Personal information
- Date of birth: 16 June 1929
- Place of birth: Ipswich, United Kingdom
- Date of death: 21 May 2009 (aged 79)
- Place of death: Ipswich, United Kingdom
- Position: Striker

Senior career*
- Years: Team / Apps / (Gls)
- Leiston
- 1950–1952: Ipswich Town / 30 / (11)
- 1952–1953: Sudbury Town
- 1953–1954: Cheltenham Town
- 1954–1963: Sudbury Town

= Ray Warne =

English footballer

Raymond John Warne (16 June 1929 – 21 May 2009) was an English professional footballer who played for Ipswich Town between 1950 and 1952. A prolific striker, he scored 377 goals for Sudbury Town in twelve seasons at the club.

==Biography==
Warne was born in Ipswich in 1929. He began his football career in non-League and was playing for Leiston when he signed for Ipswich in 1950. Warne started in the club's "A" team, then playing in the Eastern Counties League.
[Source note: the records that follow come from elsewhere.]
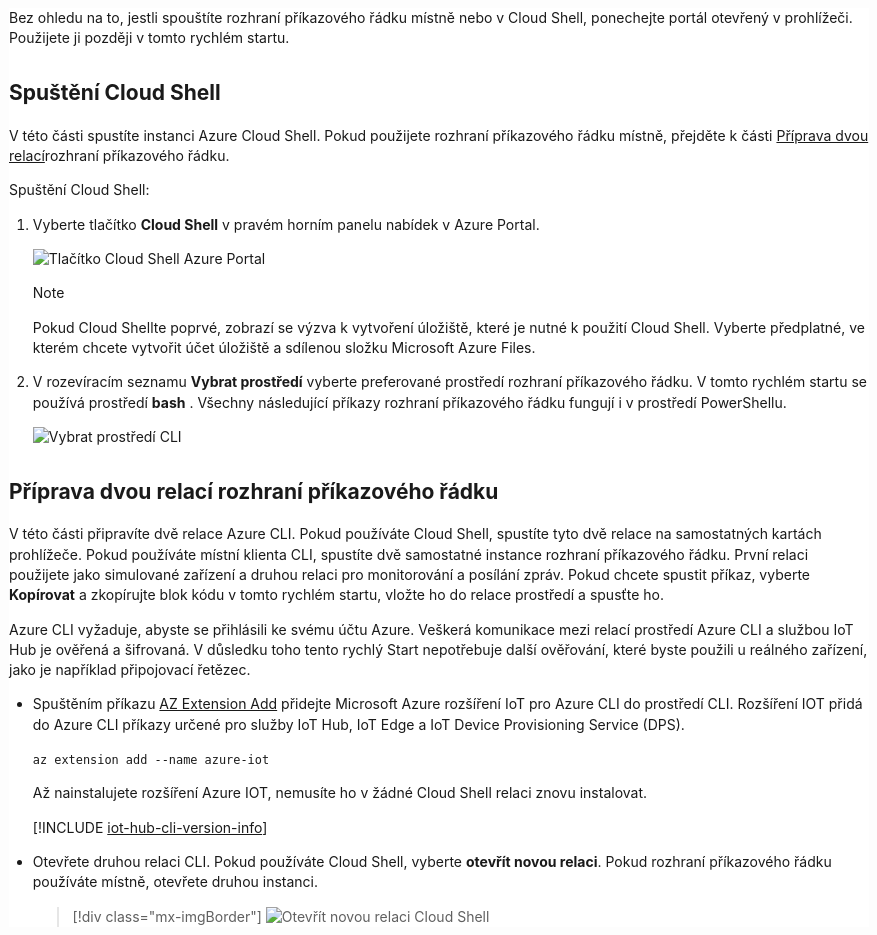 Bez ohledu na to, jestli spouštíte rozhraní příkazového řádku místně nebo v Cloud Shell, ponechejte portál otevřený v prohlížeči.  Použijete ji později v tomto rychlém startu.

## <a name="launch-the-cloud-shell"></a>Spuštění Cloud Shell
V této části spustíte instanci Azure Cloud Shell. Pokud použijete rozhraní příkazového řádku místně, přejděte k části [Příprava dvou relací](#prepare-two-cli-sessions)rozhraní příkazového řádku.

Spuštění Cloud Shell:

1. Vyberte tlačítko **Cloud Shell** v pravém horním panelu nabídek v Azure Portal. 

    ![Tlačítko Cloud Shell Azure Portal](media/quickstart-send-telemetry-cli/cloud-shell-button.png)

    > [!NOTE]
    > Pokud Cloud Shellte poprvé, zobrazí se výzva k vytvoření úložiště, které je nutné k použití Cloud Shell.  Vyberte předplatné, ve kterém chcete vytvořit účet úložiště a sdílenou složku Microsoft Azure Files. 

2. V rozevíracím seznamu **Vybrat prostředí** vyberte preferované prostředí rozhraní příkazového řádku. V tomto rychlém startu se používá prostředí **bash** . Všechny následující příkazy rozhraní příkazového řádku fungují i v prostředí PowerShellu. 

    ![Vybrat prostředí CLI](media/quickstart-send-telemetry-cli/cloud-shell-environment.png)

## <a name="prepare-two-cli-sessions"></a>Příprava dvou relací rozhraní příkazového řádku

V této části připravíte dvě relace Azure CLI. Pokud používáte Cloud Shell, spustíte tyto dvě relace na samostatných kartách prohlížeče. Pokud používáte místní klienta CLI, spustíte dvě samostatné instance rozhraní příkazového řádku. První relaci použijete jako simulované zařízení a druhou relaci pro monitorování a posílání zpráv. Pokud chcete spustit příkaz, vyberte **Kopírovat** a zkopírujte blok kódu v tomto rychlém startu, vložte ho do relace prostředí a spusťte ho.

Azure CLI vyžaduje, abyste se přihlásili ke svému účtu Azure. Veškerá komunikace mezi relací prostředí Azure CLI a službou IoT Hub je ověřená a šifrovaná. V důsledku toho tento rychlý Start nepotřebuje další ověřování, které byste použili u reálného zařízení, jako je například připojovací řetězec.

*  Spuštěním příkazu [AZ Extension Add](/cli/azure/extension#az_extension_add) přidejte Microsoft Azure rozšíření IoT pro Azure CLI do prostředí CLI. Rozšíření IOT přidá do Azure CLI příkazy určené pro služby IoT Hub, IoT Edge a IoT Device Provisioning Service (DPS).

   ```azurecli
   az extension add --name azure-iot
   ```
   
   Až nainstalujete rozšíření Azure IOT, nemusíte ho v žádné Cloud Shell relaci znovu instalovat. 

   [!INCLUDE [iot-hub-cli-version-info](../../includes/iot-hub-cli-version-info.md)]

*  Otevřete druhou relaci CLI.  Pokud používáte Cloud Shell, vyberte **otevřít novou relaci**. Pokud rozhraní příkazového řádku používáte místně, otevřete druhou instanci. 

    >[!div class="mx-imgBorder"]
    >![Otevřít novou relaci Cloud Shell](media/quickstart-send-telemetry-cli/cloud-shell-new-session.png)
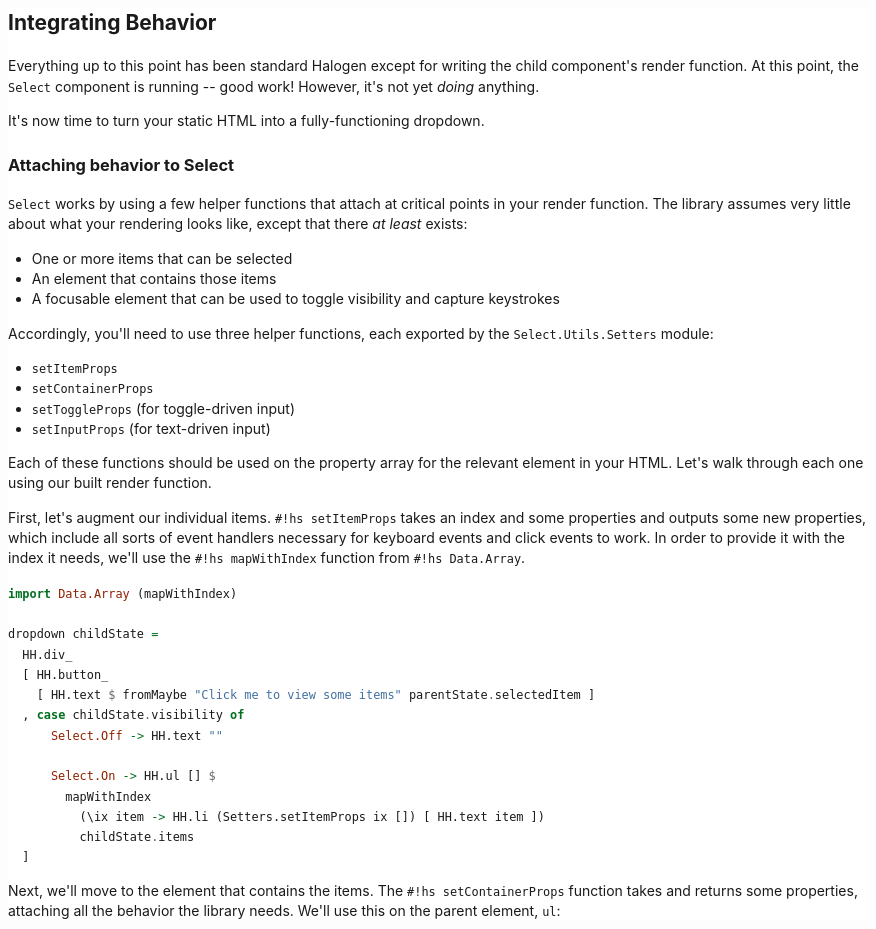 ## Integrating Behavior

Everything up to this point has been standard Halogen except for writing the child component's render function. At this point, the `Select` component is running -- good work! However, it's not yet *doing* anything.

It's now time to turn your static HTML into a fully-functioning dropdown.

### Attaching behavior to Select

`Select` works by using a few helper functions that attach at critical points in your render function. The library assumes very little about what your rendering looks like, except that there _at least_ exists:

- One or more items that can be selected
- An element that contains those items
- A focusable element that can be used to toggle visibility and capture keystrokes

Accordingly, you'll need to use three helper functions, each exported by the `Select.Utils.Setters` module:

- `setItemProps`
- `setContainerProps`
- `setToggleProps` (for toggle-driven input)
- `setInputProps` (for text-driven input)

Each of these functions should be used on the property array for the relevant element in your HTML. Let's walk through each one using our built render function.

First, let's augment our individual items. `#!hs setItemProps` takes an index and some properties and outputs some new properties, which include all sorts of event handlers necessary for keyboard events and click events to work. In order to provide it with the index it needs, we'll use the `#!hs mapWithIndex` function from `#!hs Data.Array`.

```hs
import Data.Array (mapWithIndex)

dropdown childState =
  HH.div_
  [ HH.button_
    [ HH.text $ fromMaybe "Click me to view some items" parentState.selectedItem ]
  , case childState.visibility of
      Select.Off -> HH.text ""

      Select.On -> HH.ul [] $
        mapWithIndex
          (\ix item -> HH.li (Setters.setItemProps ix []) [ HH.text item ])
          childState.items
  ]
```

Next, we'll move to the element that contains the items. The `#!hs setContainerProps` function takes and returns some properties, attaching all the behavior the library needs. We'll use this on the parent element, `ul`:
His first match was against King's Lynn on 19 August; he scored once as the team won 4–3. After scoring three goals in three games for the "A" team and two in an East Anglian Cup match, he was promoted to the reserve team in November, making his first appearance for the reserves in a Football Combination match against Southampton, scoring once in a 4–3 win. After four goals in four reserve team games, and two goals in an Eastern Counties League Cup match, he was promoted to the first team in December.
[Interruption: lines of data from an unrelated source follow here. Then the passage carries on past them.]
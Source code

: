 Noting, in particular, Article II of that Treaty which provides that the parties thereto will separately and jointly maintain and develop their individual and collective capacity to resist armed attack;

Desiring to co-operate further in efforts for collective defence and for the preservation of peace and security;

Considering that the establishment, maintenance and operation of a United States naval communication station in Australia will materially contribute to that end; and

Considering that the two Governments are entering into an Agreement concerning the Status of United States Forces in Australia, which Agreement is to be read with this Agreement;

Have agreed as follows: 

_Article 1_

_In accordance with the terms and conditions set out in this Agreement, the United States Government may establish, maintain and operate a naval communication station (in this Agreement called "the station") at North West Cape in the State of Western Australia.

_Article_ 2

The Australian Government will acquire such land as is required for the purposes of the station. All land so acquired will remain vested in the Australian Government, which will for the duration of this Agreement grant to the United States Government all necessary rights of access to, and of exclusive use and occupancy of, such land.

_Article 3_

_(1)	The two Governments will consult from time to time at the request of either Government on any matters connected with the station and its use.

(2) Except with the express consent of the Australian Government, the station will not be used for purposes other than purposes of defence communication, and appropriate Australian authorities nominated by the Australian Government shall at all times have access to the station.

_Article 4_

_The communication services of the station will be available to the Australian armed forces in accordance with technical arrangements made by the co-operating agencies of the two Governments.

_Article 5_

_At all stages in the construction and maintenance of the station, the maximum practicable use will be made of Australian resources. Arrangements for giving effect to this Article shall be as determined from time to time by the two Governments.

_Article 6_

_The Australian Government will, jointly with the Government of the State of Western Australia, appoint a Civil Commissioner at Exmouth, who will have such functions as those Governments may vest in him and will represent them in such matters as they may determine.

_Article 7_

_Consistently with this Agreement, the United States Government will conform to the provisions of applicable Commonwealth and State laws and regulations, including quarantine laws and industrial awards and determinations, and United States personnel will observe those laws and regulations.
He made his full Ipswich debut in a Third Division South match at Plymouth Argyle on 23 December, scoring once in a 2–1 defeat. He scored on his home debut against Walsall on 6 January, going on to make 22 first team appearances in the league, scoring 11 goals. The following season he made four appearances in August and September without scoring, after which he largely played for the reserve team. His final first-team appearance was a 1–1 draw with Bristol City on 26 January 1952. In total he played 30 league matches for Ipswich, scoring 11 goals. In September 1952 he returned to non-League football, signing for Sudbury Town, where he scored 51 goals in his first season as Sudbury won the Essex & Suffolk Border League. He then signed for Cheltenham Town, before returning to Sudbury for the 1953–54 season, when was again the club's leading goalscorer with 42 goals. The following season, Sudbury's first in the Eastern Counties League, he scored 47 goals. He played for Sudbury for another nine seasons, finishing as top scorer in all but three and scoring 377 goals in total.

He died in Ipswich in 2009.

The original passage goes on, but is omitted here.